Spasticity means there is an increase in 'muscle tone' (resistance or tension in the muscle).
In other words, when the muscle is moved, there is more resistance to this movement than there normally would be. Muscles feel more rigid.
Health professionals sometimes talk about 'spasticity' when describing the muscle stiffness.
Increased tone (resistance in the muscle) can mean muscles are slow to relax, and this can cause stiffness.
Depending on the muscles affected, this stiffness can make it difficult to perform delicate movements with the hands and fingers, or make larger movements difficult, which can affect walking, for example.
When affected muscles stretch, spasticity may also cause them to jerk in an uncontrolled way – a spasm. If muscles jerk repeatedly, this is known as 'clonus', for example when a foot taps repetitively on the floor.
Some people with MS experience other spasms - sudden involuntary movements that can make the arms or legs move in different ways.
These can occur even without the muscle being stretched.
Causes and triggers
Muscles are involved in every movement you make. They get longer and shorter to move and hold the body.
If MS causes nerve damage that affects muscle movements, they can cause a range of problems.
Recognising trigger factors
Investigating potential trigger factors that cause or make your spasms or stiffness worse is a vital step in finding solutions. If you know what is causing the problem, then this can help you deal with it.
For example, something as simple as loosening tight clothing might provide some relief.
The following are some of the more common trigger factors that you and your doctor or MS nurse might consider:
- an increase in your body temperature (perhaps because of a fever or too much exercise)
- infections (for example, bladder or chest infections)
- if you are experiencing a relapse
- skin irritation (including pressure sores)
- a full bladder
- constipation, causing a full bowel
- overly tight strapping or clothes
- a fractured bone (perhaps caused by a fall)
- problems with posture
- emotional stress
The effects of spasms and stiffness
Spasms and stiffness can range from a minor annoyance to problems that make daily life and activities uncomfortable, painful and difficult.
Extremely strong spasms can jerk the body quite dramatically, causing limbs to move with considerable force, or be held in uncomfortable positions.
Spasms sometimes cause particular problems at night. The 'jerking' they can cause to the body – often the legs – might wake you or your partner several times a night.
Not getting a good night's sleep can make living with MS more difficult, possibly making other symptoms worse, such as fatigue and weakness.

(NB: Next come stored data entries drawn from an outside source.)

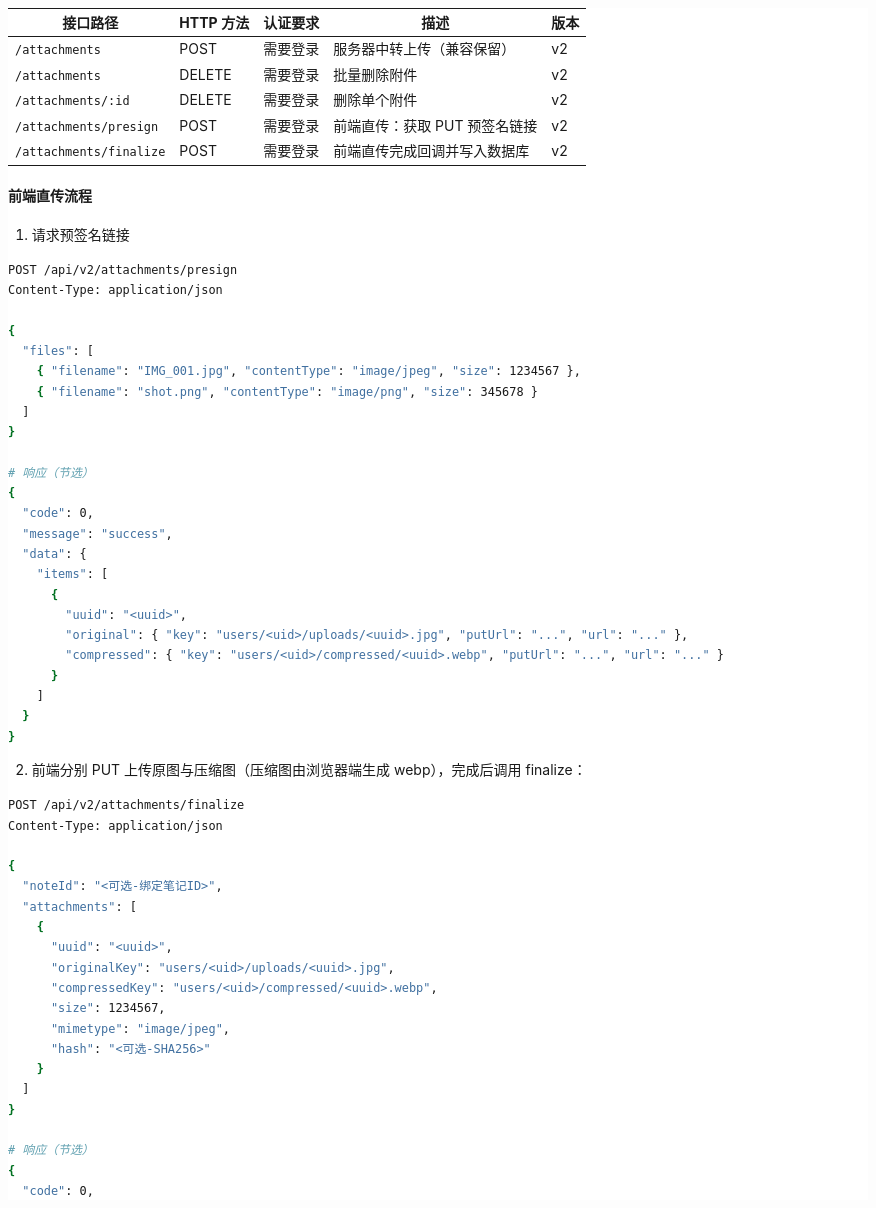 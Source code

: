 | 接口路径                | HTTP 方法 | 认证要求 | 描述                          | 版本 |
| ----------------------- | --------- | -------- | ----------------------------- | ---- |
| `/attachments`          | POST      | 需要登录 | 服务器中转上传（兼容保留）    | v2   |
| `/attachments`          | DELETE    | 需要登录 | 批量删除附件                  | v2   |
| `/attachments/:id`      | DELETE    | 需要登录 | 删除单个附件                  | v2   |
| `/attachments/presign`  | POST      | 需要登录 | 前端直传：获取 PUT 预签名链接 | v2   |
| `/attachments/finalize` | POST      | 需要登录 | 前端直传完成回调并写入数据库  | v2   |

#### 前端直传流程

1. 请求预签名链接

```bash
POST /api/v2/attachments/presign
Content-Type: application/json

{
  "files": [
    { "filename": "IMG_001.jpg", "contentType": "image/jpeg", "size": 1234567 },
    { "filename": "shot.png", "contentType": "image/png", "size": 345678 }
  ]
}

# 响应（节选）
{
  "code": 0,
  "message": "success",
  "data": {
    "items": [
      {
        "uuid": "<uuid>",
        "original": { "key": "users/<uid>/uploads/<uuid>.jpg", "putUrl": "...", "url": "..." },
        "compressed": { "key": "users/<uid>/compressed/<uuid>.webp", "putUrl": "...", "url": "..." }
      }
    ]
  }
}
```

2. 前端分别 PUT 上传原图与压缩图（压缩图由浏览器端生成 webp），完成后调用 finalize：

```bash
POST /api/v2/attachments/finalize
Content-Type: application/json

{
  "noteId": "<可选-绑定笔记ID>",
  "attachments": [
    {
      "uuid": "<uuid>",
      "originalKey": "users/<uid>/uploads/<uuid>.jpg",
      "compressedKey": "users/<uid>/compressed/<uuid>.webp",
      "size": 1234567,
      "mimetype": "image/jpeg",
      "hash": "<可选-SHA256>"
    }
  ]
}

# 响应（节选）
{
  "code": 0,
```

Both muscle spasms and stiffness can be painful, though they are not always. You might feel the dull ache of stiff muscles, or a sharper pain if they spasm.

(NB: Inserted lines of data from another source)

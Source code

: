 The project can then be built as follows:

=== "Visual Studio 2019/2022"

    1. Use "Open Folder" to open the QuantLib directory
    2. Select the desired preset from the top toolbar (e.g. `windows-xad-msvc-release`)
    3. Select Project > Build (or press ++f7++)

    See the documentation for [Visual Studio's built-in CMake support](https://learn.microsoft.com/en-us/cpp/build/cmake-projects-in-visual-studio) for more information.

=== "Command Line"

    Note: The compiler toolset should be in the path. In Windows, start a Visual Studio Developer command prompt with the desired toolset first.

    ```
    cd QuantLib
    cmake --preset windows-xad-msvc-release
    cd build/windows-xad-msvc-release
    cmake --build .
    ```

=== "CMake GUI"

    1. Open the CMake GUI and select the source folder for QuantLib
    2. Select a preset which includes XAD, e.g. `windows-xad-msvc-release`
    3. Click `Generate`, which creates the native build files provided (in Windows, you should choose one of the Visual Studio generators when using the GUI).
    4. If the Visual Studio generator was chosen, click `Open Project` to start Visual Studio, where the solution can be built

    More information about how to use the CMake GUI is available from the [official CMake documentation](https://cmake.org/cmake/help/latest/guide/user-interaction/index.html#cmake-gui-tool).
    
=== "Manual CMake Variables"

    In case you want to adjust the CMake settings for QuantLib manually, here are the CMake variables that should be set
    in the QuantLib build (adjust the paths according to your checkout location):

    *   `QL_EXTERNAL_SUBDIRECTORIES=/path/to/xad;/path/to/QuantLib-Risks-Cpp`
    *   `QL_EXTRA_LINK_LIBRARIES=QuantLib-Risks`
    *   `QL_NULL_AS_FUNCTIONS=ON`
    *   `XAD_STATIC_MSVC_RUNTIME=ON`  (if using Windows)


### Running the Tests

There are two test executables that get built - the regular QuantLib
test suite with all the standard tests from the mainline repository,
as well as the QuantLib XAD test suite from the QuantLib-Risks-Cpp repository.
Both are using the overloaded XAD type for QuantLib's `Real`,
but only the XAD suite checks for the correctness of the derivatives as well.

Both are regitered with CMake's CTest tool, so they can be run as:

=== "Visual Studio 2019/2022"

Muscle problems can also interfere with good posture, causing back pain, for example. If pain is an issue for you, let your doctor or MS nurse know.
Stiffness having a positive effect
If your leg muscles are weak, for example, a certain amount of stiffness can help keep the legs rigid and stable for walking and standing. If this is the case, it may be better to monitor the situation to prevent further complications, rather than try and remove the stiffness completely.